● What is required: Your task is to copy the data exactly while leaving out every picture.

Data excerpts
════════

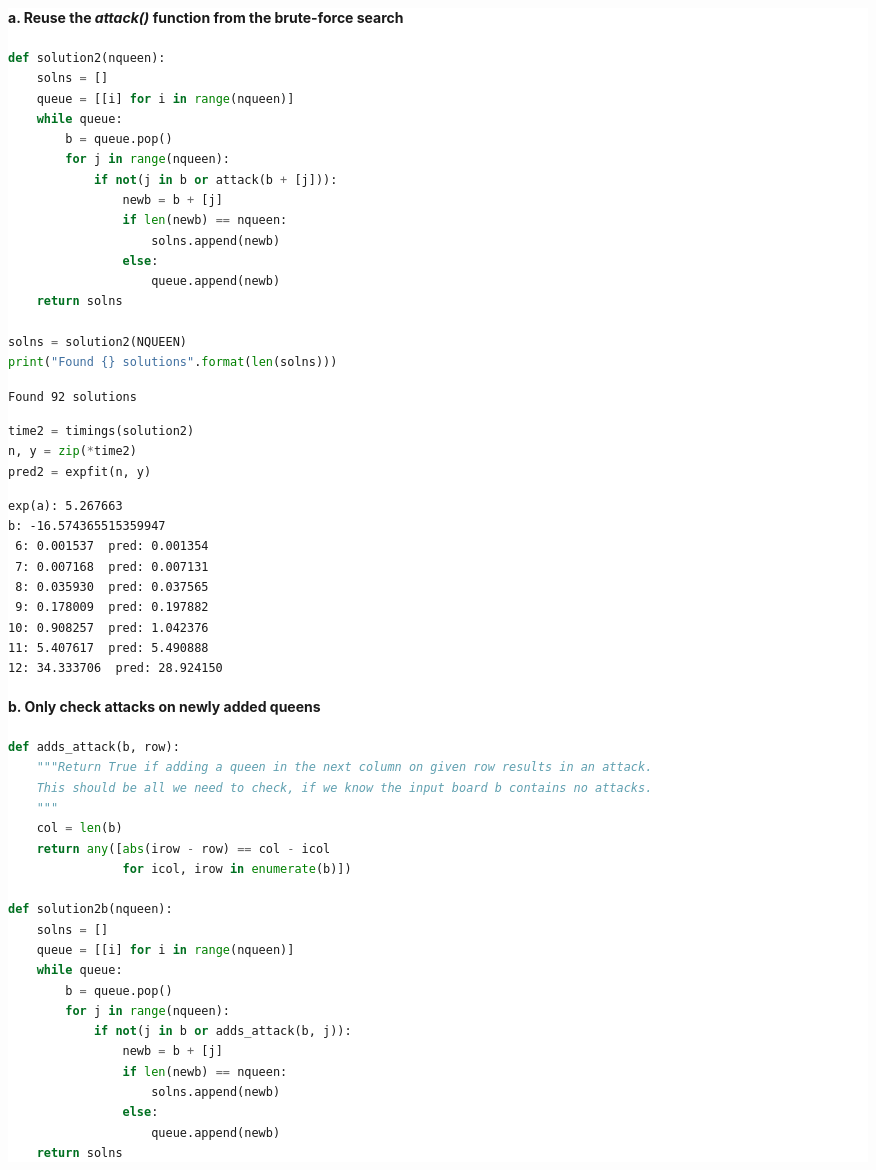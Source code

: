 #### a. Reuse the *attack()* function from the brute-force search


```python
def solution2(nqueen):
    solns = []
    queue = [[i] for i in range(nqueen)]
    while queue:
        b = queue.pop()
        for j in range(nqueen):
            if not(j in b or attack(b + [j])):
                newb = b + [j]
                if len(newb) == nqueen:
                    solns.append(newb)
                else:
                    queue.append(newb)
    return solns
              
solns = solution2(NQUEEN)
print("Found {} solutions".format(len(solns)))
```

    Found 92 solutions



```python
time2 = timings(solution2)
n, y = zip(*time2)
pred2 = expfit(n, y)
```

    exp(a): 5.267663
    b: -16.574365515359947
     6: 0.001537  pred: 0.001354
     7: 0.007168  pred: 0.007131
     8: 0.035930  pred: 0.037565
     9: 0.178009  pred: 0.197882
    10: 0.908257  pred: 1.042376
    11: 5.407617  pred: 5.490888
    12: 34.333706  pred: 28.924150


#### b. Only check attacks on newly added queens 


```python
def adds_attack(b, row):
    """Return True if adding a queen in the next column on given row results in an attack.
    This should be all we need to check, if we know the input board b contains no attacks.
    """
    col = len(b)
    return any([abs(irow - row) == col - icol
                for icol, irow in enumerate(b)])

def solution2b(nqueen):
    solns = []
    queue = [[i] for i in range(nqueen)]
    while queue:
        b = queue.pop()
        for j in range(nqueen):
            if not(j in b or adds_attack(b, j)):
                newb = b + [j]
                if len(newb) == nqueen:
                    solns.append(newb)
                else:
                    queue.append(newb)
    return solns
```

════════

● Written response:
Source code

: #### a. Reuse the *attack()* function from the brute-force search


```python
def solution2(nqueen):
    solns = []
    queue = [[i] for i in range(nqueen)]
    while queue:
        b = queue.pop()
        for j in range(nqueen):
            if not(j in b or attack(b + [j])):
                newb = b + [j]
                if len(newb) == nqueen:
                    solns.append(newb)
                else:
                    queue.append(newb)
    return solns
              
solns = solution2(NQUEEN)
print("Found {} solutions".format(len(solns)))
```

    Found 92 solutions



```python
time2 = timings(solution2)
n, y = zip(*time2)
pred2 = expfit(n, y)
```

    exp(a): 5.267663
    b: -16.574365515359947
     6: 0.001537  pred: 0.001354
     7: 0.007168  pred: 0.007131
     8: 0.035930  pred: 0.037565
     9: 0.178009  pred: 0.197882
    10: 0.908257  pred: 1.042376
    11: 5.407617  pred: 5.490888
    12: 34.333706  pred: 28.924150


#### b. Only check attacks on newly added queens 


```python
def adds_attack(b, row):
    """Return True if adding a queen in the next column on given row results in an attack.
    This should be all we need to check, if we know the input board b contains no attacks.
    """
    col = len(b)
    return any([abs(irow - row) == col - icol
                for icol, irow in enumerate(b)])

def solution2b(nqueen):
    solns = []
    queue = [[i] for i in range(nqueen)]
    while queue:
        b = queue.pop()
        for j in range(nqueen):
            if not(j in b or adds_attack(b, j)):
                newb = b + [j]
                if len(newb) == nqueen:
                    solns.append(newb)
                else:
                    queue.append(newb)
    return solns
```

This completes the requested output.